**** Information provided

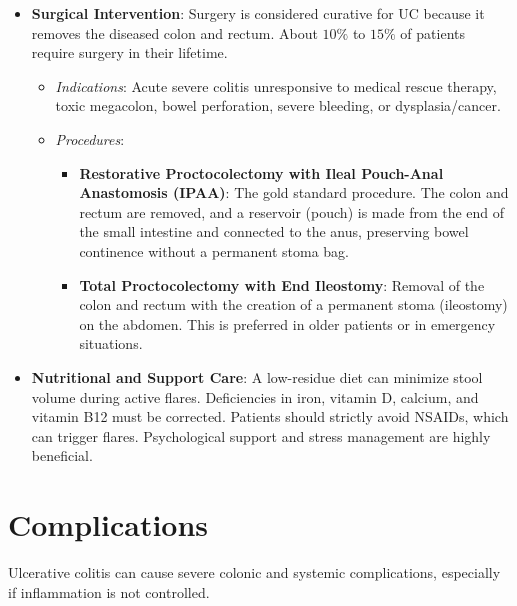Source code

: \begin{itemize}
\begin{itemize}
\begin{itemize}
      \item \textbf{Janus Kinase (JAK) Inhibitors}: Tofacitinib, upadacitinib, and filgotinib are oral medications that block inflammatory cytokine pathways, offering rapid symptom relief.
      \item \textbf{Sphingosine-1-Phosphate (S1P) Receptor Modulators}: Ozanimod and etrasimod are oral drugs that prevent inflammatory white blood cells from leaving lymph nodes, reducing migration to the colon.
    \end{itemize}
  \end{itemize}
  \item \textbf{Surgical Intervention}: Surgery is considered curative for UC because it removes the diseased colon and rectum. About $10\%$ to $15\%$ of patients require surgery in their lifetime.
  \begin{itemize}
    \item \textit{Indications}: Acute severe colitis unresponsive to medical rescue therapy, toxic megacolon, bowel perforation, severe bleeding, or dysplasia/cancer.
    \item \textit{Procedures}:
    \begin{itemize}
      \item \textbf{Restorative Proctocolectomy with Ileal Pouch-Anal Anastomosis (IPAA)}: The gold standard procedure. The colon and rectum are removed, and a reservoir (pouch) is made from the end of the small intestine and connected to the anus, preserving bowel continence without a permanent stoma bag.
      \item \textbf{Total Proctocolectomy with End Ileostomy}: Removal of the colon and rectum with the creation of a permanent stoma (ileostomy) on the abdomen. This is preferred in older patients or in emergency situations.
    \end{itemize}
  \end{itemize}
  \item \textbf{Nutritional and Support Care}: A low-residue diet can minimize stool volume during active flares. Deficiencies in iron, vitamin D, calcium, and vitamin B12 must be corrected. Patients should strictly avoid NSAIDs, which can trigger flares. Psychological support and stress management are highly beneficial.
\end{itemize}

\section*{Complications}
Ulcerative colitis can cause severe colonic and systemic complications, especially if inflammation is not controlled.

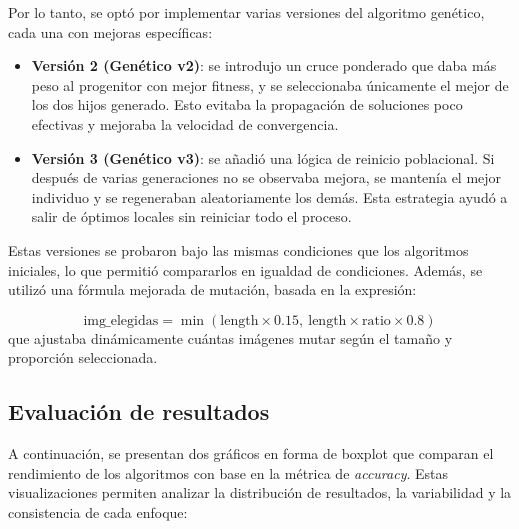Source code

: Por lo tanto, se optó por implementar varias versiones del algoritmo genético, cada una con mejoras específicas:


\begin{itemize}
    \item \textbf{Versión 2 (Genético v2)}: se introdujo un cruce ponderado que daba más peso al progenitor con mejor fitness,
          y se seleccionaba únicamente el mejor de los dos hijos generado.
          Esto evitaba la propagación de soluciones poco efectivas y mejoraba la velocidad de convergencia.
    \item \textbf{Versión 3 (Genético v3)}: se añadió una lógica de reinicio poblacional. Si después de varias generaciones
          no se observaba mejora, se mantenía el mejor individuo y se regeneraban aleatoriamente los demás.
          Esta estrategia ayudó a salir de óptimos locales sin reiniciar todo el proceso.
\end{itemize}

Estas versiones se probaron bajo las mismas condiciones que los algoritmos iniciales, lo que permitió compararlos en igualdad de condiciones.
Además, se utilizó una fórmula mejorada de mutación, basada en la expresión:


\[
    \mathrm{img\_elegidas} = \min\left(\mathrm{length} \times 0.15,\ \mathrm{length} \times \mathrm{ratio} \times 0.8\right)
\]
que ajustaba dinámicamente cuántas imágenes mutar según el tamaño y proporción seleccionada.


\subsection{Evaluación de resultados}\label{sec:evaluacion-de-resultados}
A continuación, se presentan dos gráficos en forma de boxplot que comparan el rendimiento de los algoritmos con base en la métrica de \textit{accuracy}.
Estas visualizaciones permiten analizar la distribución de resultados, la variabilidad y la consistencia de cada enfoque:

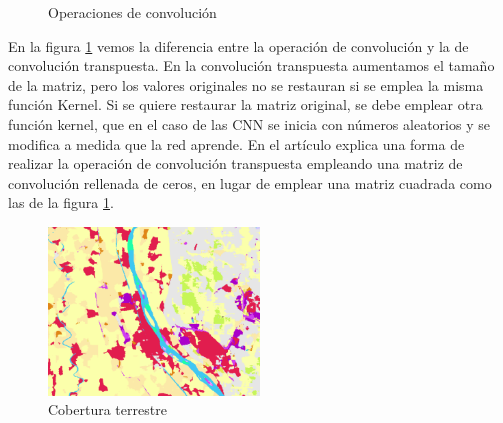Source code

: \begin{figure}[H]
    \centering
    \caption{Operaciones de convolución} \label{fig:operaciones-convolucion} 
\end{figure} 

En la figura \ref{fig:operaciones-convolucion} vemos la diferencia entre la operación de convolución y la de convolución transpuesta.
En la convolución transpuesta aumentamos el tamaño de la matriz, pero los valores originales no se restauran si se emplea la misma función Kernel.
Si se quiere restaurar la matriz original, se debe emplear otra función kernel, que en el caso de las CNN se inicia con números aleatorios y se modifica a medida que la red aprende.
En el artículo \cite{ConvolucionTranspuesta} explica una forma de realizar la operación de convolución transpuesta empleando una matriz de convolución rellenada de ceros,
en lugar de emplear una matriz cuadrada como las de la figura \ref{fig:operaciones-convolucion}.

\begin{figure}[H]
    \centering
    \includegraphics[width=0.50\textwidth]{Imagenes/GeoAI/cobertura-terrestre.png}
    \caption{Cobertura terrestre} \label{fig:cobertura-terrestre}
\end{figure}

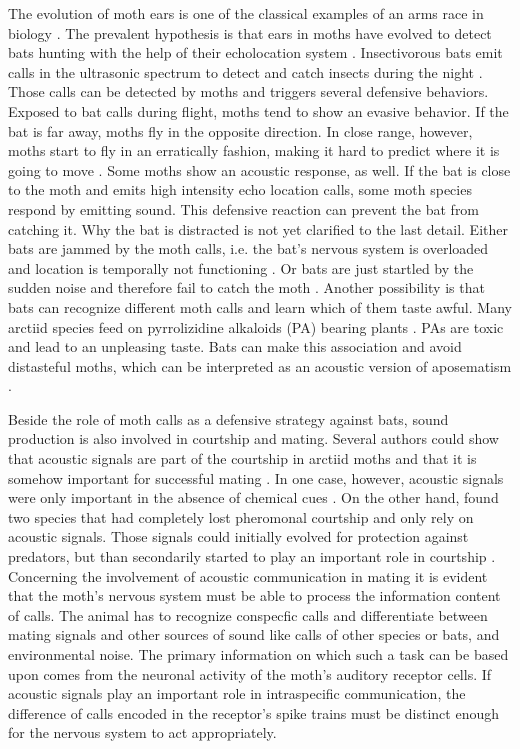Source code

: \documentclass[12pt,a4paper,pdftex]{article}
\begin{document}
The evolution of moth ears is one of the classical examples of an arms race in biology \cite{hofstede2016}. The prevalent hypothesis is that ears in moths have evolved to detect bats hunting with the help of their echolocation system \cite{roeder1961detection, miller2001, ratcliffe2009, conner2012}. Insectivorous bats emit calls in the ultrasonic spectrum to detect and catch insects during the night \cite{schnitzler2001}. Those calls can be detected by moths and triggers several defensive behaviors. Exposed to bat calls during flight, moths tend to show an evasive behavior. If the bat is far away, moths fly in the opposite direction. In close range, however, moths start to fly in an erratically fashion, making it hard to predict where it is going to move \cite{roeder1961detection, acharya1999}. Some moths show an acoustic response, as well. If the bat is close to the moth and emits high intensity echo location calls, some moth species respond by emitting sound. This defensive reaction can prevent the bat from catching it. Why the bat is distracted is not yet clarified to the last detail. Either bats are jammed by the moth calls, i.e. the bat's nervous system is overloaded and location is temporally not functioning \cite{corcoran2010, corcoran2011, conner2012}. Or bats are just startled by the sudden noise and therefore fail to catch the moth \cite{fullard1977}. Another possibility is that bats can recognize different moth calls and learn which of them taste awful. Many arctiid species feed on pyrrolizidine alkaloids (PA) bearing plants \cite{boppre2011, ratcliffe2005}. PAs are toxic and lead to an unpleasing taste. Bats can make this association and avoid distasteful moths, which can be interpreted as an acoustic version of aposematism \cite{eckrich1990chemical, hristov2005, miller2001}. 

Beside the role of moth calls as a defensive strategy against bats, sound production is also involved in courtship and mating. Several authors could show that acoustic signals are part of the courtship in arctiid moths and that it is somehow important for successful mating \cite{sanderford1990, simmons1996, sanderford1998}. In one case, however, acoustic signals were only important in the absence of chemical cues \cite{conner1987}. On the other hand, \cite{weller1999} found two species that had completely lost pheromonal courtship and only rely on acoustic signals. Those signals could initially evolved for protection against predators, but than secondarily started to play an important role in courtship \cite{simmons1996, phelan1997evolution, weller1999}. Concerning the involvement of acoustic communication in mating it is evident that the moth's nervous system must be able to process the information content of calls. The animal has to recognize conspecfic calls and differentiate between mating signals and other sources of sound like calls of other species or bats, and environmental noise. The primary information on which such a task can be based upon comes from the neuronal activity of the moth's auditory receptor cells. If acoustic signals play an important role in intraspecific communication, the difference of calls encoded in the receptor's spike trains must be distinct enough for the nervous system to act appropriately. 
\end{document}
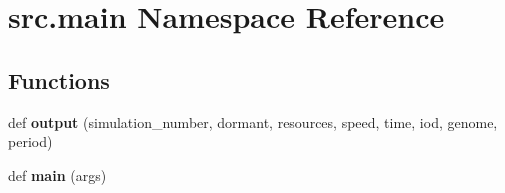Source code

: \hypertarget{namespacesrc_1_1main}{}\section{src.\+main Namespace Reference}
\label{namespacesrc_1_1main}
\subsection*{Functions}
\begin{DoxyCompactItemize}
\item 
\mbox{\label{namespacesrc_1_1main_a9ceee1b996bca3c451b0616c425364a8}} 
def {\bfseries output} (simulation\+\_\+number, dormant, resources, speed, time, iod, genome, period)
\item 
\mbox{\label{namespacesrc_1_1main_a122d385c098589d417a587e18a75ea7b}} 
def {\bfseries main} (args)
\end{DoxyCompactItemize}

********

Your answer should be each line of the data that contains the word "mbox", copied as it stands.

**Response to this task**
\mbox{\label{namespacesrc_1_1main_a9ceee1b996bca3c451b0616c425364a8}} 
\mbox{\label{namespacesrc_1_1main_a122d385c098589d417a587e18a75ea7b}} 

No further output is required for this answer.